There’s always new whisky to discover. It’s one of the great things about whisky. So as we enter a new year, embrace the diversity and try something new. These ten whiskies are all brilliant for different reasons. We’ve steered away from some of the biggest names and classic supermarket shelf brands to give the spotlight to some cracking producers.
Here’s 10 whiskies you need to try in 2024.
Bushmills is a massive name but one that probably doesn’t get the credit it deserves for its delicious brand of rich, fruity whiskey. The brand’s 16-year-old Irish single malt is aged in three different cask types: bourbon, Port and sherry, which imparts notes of fruit, nuts and spices.
The Tamdhu train is one we are fully onboard and we don’t need an excuse to talk about its sherried single malt, but we’ll take one. This is the second release of Tamdhu’s Quercus Alba Distinction series, showcasing whisky matured entirely in first-fill American oak sherry casks. If you want to compare the difference between American and European oak, this is the tastiest way to do so.
That Boutique-y Whisky Company are masters at bottling whisky you probably haven’t tasted before and that was certainly the case for us with this Danish single malt whisky from the Fary Lochan Distillery. The brand smokes its barley using nettles, making for an intriguing different flavour profile to classic peat-smoked whiskies.
From the giant Fuji Gotemba Distillery comes the brand’s signature single malt. Yes, the distillery is at the base of Mount Fuji, but there’s a lot more to it than that, as our in-depth feature on it explains. Suffice it to say, Fuji Gotemba is a brand you should acquaint yourself with and the Single Malt is a good place to start. Matured in a combination of bourbon and beer casks, this is an elegant, Scotch-style single malt.
Ephemeral is excitingly exclusive to us. That’s not the whole reason to taste it, however. It was made from New Zealand laureate barley and aged in a 200-litre virgin French oak barrel for at least five years before it was finished in a single New Zealand Pinot Noir cask. It was then bottled at a cask strength of 57% ABV and is presented with its natural colour, and without chill-filtration. It’s a super interesting single malt that will introduce you to Scapegrace, a name you’ll soon get to know even better.

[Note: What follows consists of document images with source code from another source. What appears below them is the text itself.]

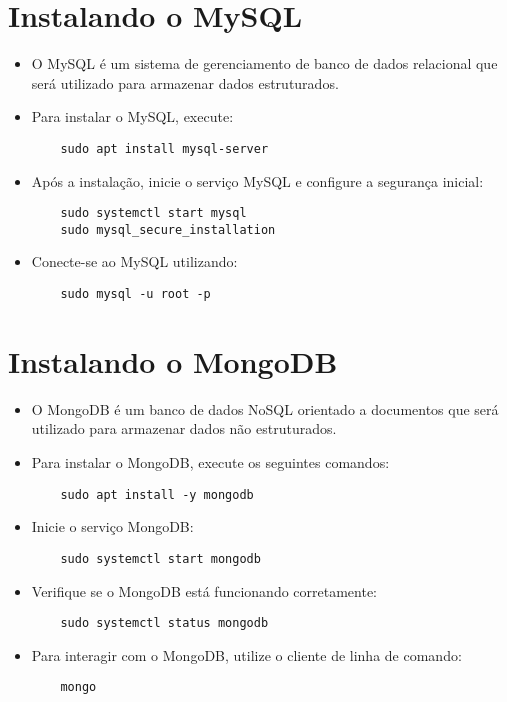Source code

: \section{Instalando o MySQL}
\begin{itemize}
    \item O MySQL é um sistema de gerenciamento de banco de dados relacional que será utilizado para armazenar dados estruturados.
    \item Para instalar o MySQL, execute:
    \begin{verbatim}
    sudo apt install mysql-server
    \end{verbatim}
    \item Após a instalação, inicie o serviço MySQL e configure a segurança inicial:
    \begin{verbatim}
    sudo systemctl start mysql
    sudo mysql_secure_installation
    \end{verbatim}
    \item Conecte-se ao MySQL utilizando:
    \begin{verbatim}
    sudo mysql -u root -p
    \end{verbatim}
\end{itemize}

\section{Instalando o MongoDB}
\begin{itemize}
    \item O MongoDB é um banco de dados NoSQL orientado a documentos que será utilizado para armazenar dados não estruturados.
    \item Para instalar o MongoDB, execute os seguintes comandos:
    \begin{verbatim}
    sudo apt install -y mongodb
    \end{verbatim}
    \item Inicie o serviço MongoDB:
    \begin{verbatim}
    sudo systemctl start mongodb
    \end{verbatim}
    \item Verifique se o MongoDB está funcionando corretamente:
    \begin{verbatim}
    sudo systemctl status mongodb
    \end{verbatim}
    \item Para interagir com o MongoDB, utilize o cliente de linha de comando:
    \begin{verbatim}
    mongo
    \end{verbatim}
\end{itemize}

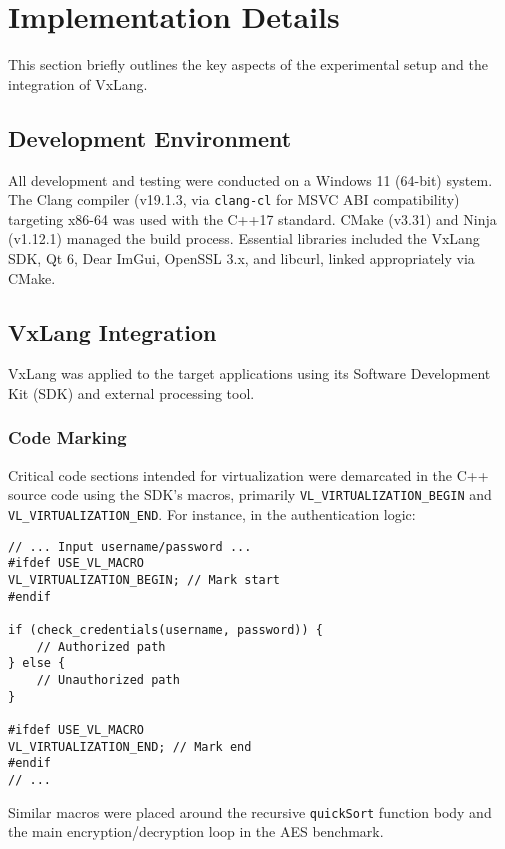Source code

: \section{Implementation Details} \label{sec:implementation}
This section briefly outlines the key aspects of the experimental setup and the integration of VxLang.

\subsection{Development Environment}
All development and testing were conducted on a Windows 11 (64-bit) system. The Clang compiler (v19.1.3, via \texttt{clang-cl} for MSVC ABI compatibility) targeting x86-64 was used with the C++17 standard. CMake (v3.31) and Ninja (v1.12.1) managed the build process. Essential libraries included the VxLang SDK, Qt 6, Dear ImGui, OpenSSL 3.x, and libcurl, linked appropriately via CMake.

\subsection{VxLang Integration}
VxLang was applied to the target applications using its Software Development Kit (SDK) and external processing tool.

\subsubsection{Code Marking} Critical code sections intended for virtualization were demarcated in the C++ source code using the SDK's macros, primarily \texttt{VL\_VIRTUALIZATION\_BEGIN} and \texttt{VL\_VIRTUALIZATION\_END}. For instance, in the authentication logic:

\begin{verbatim}
// ... Input username/password ...
#ifdef USE_VL_MACRO
VL_VIRTUALIZATION_BEGIN; // Mark start
#endif

if (check_credentials(username, password)) {
    // Authorized path
} else {
    // Unauthorized path
}

#ifdef USE_VL_MACRO
VL_VIRTUALIZATION_END; // Mark end
#endif
// ...
\end{verbatim}
Similar macros were placed around the recursive \texttt{quickSort} function body and the main encryption/decryption loop in the AES benchmark.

From brothers Ally and Gordon Stevenson, who boast 20+ years of industry experience, Turntable blended Scotch whiskies is a range that has really caught our eye. That’s not just because of the striking music-themed labels, but also the quality of the whisky. Every expression is left to marry for a minimum of three months before bottling and is all non-chill-filtered, natural colour, and 46% ABV in strength, and each marriage also boasts some very interesting distilleries and maturation profiles. Take Turntable Track 02: Firestarter Whisky. It’s a top blend of 40% Caol Ila virgin oak barrel, 23% Cameronbridge virgin oak barrel, 22% Benrinnes Chinkapin barrel, and 15% Invergordon virgin oak barrel, it’s a fresh and sweet and gooey dram with campfire smoke, vanilla, toffee apple, and pineapple.
Beautiful Fruit 8 Year Old is top-value Irish whiskey. An elegant eight-year-old single grain, it boasts a beautifully fruit-forward, estery character with a tropical tang. At this price, mixing is a real possibility with this one, and it works superbly in many a cocktail.
A true mix of sherry and Scotch, as Henry explains here, this blended whisky was distilled and aged in Scotland and then shipped to Jerez for a finishing in PX sherry casks. Bottled at 41.3% ABV, he describes it as a “heady decadent spirit”, with “something like 12 grams of sugar per litre in the standard bottling, all PX sherry that had soaked into the wood. It actually tastes a lot like a Brandy de Jerez”. Really interesting stuff, this.
The perfect blend which you’ll never feel guilty for cracking open. This corker from Compass Box was made with 33% Lowland grain whisky and 67% malt whisky from the Highlands, Speyside and Islay, aged in a combination of first-fill and refill bourbon barrels and first-fill Sherry casks, with a small portion being finished in new French oak. It’s cheap enough to mix liberally and complex enough to enjoy neat.
We went deep into the Scottish Highlands to find this tasty single malt from Strathdearn. We love finding hidden gems for you and this year you need to embrace single cask and the singular, if you haven’t already. Just 324 bottles were filled from a barrique for this one, so don’t hang around.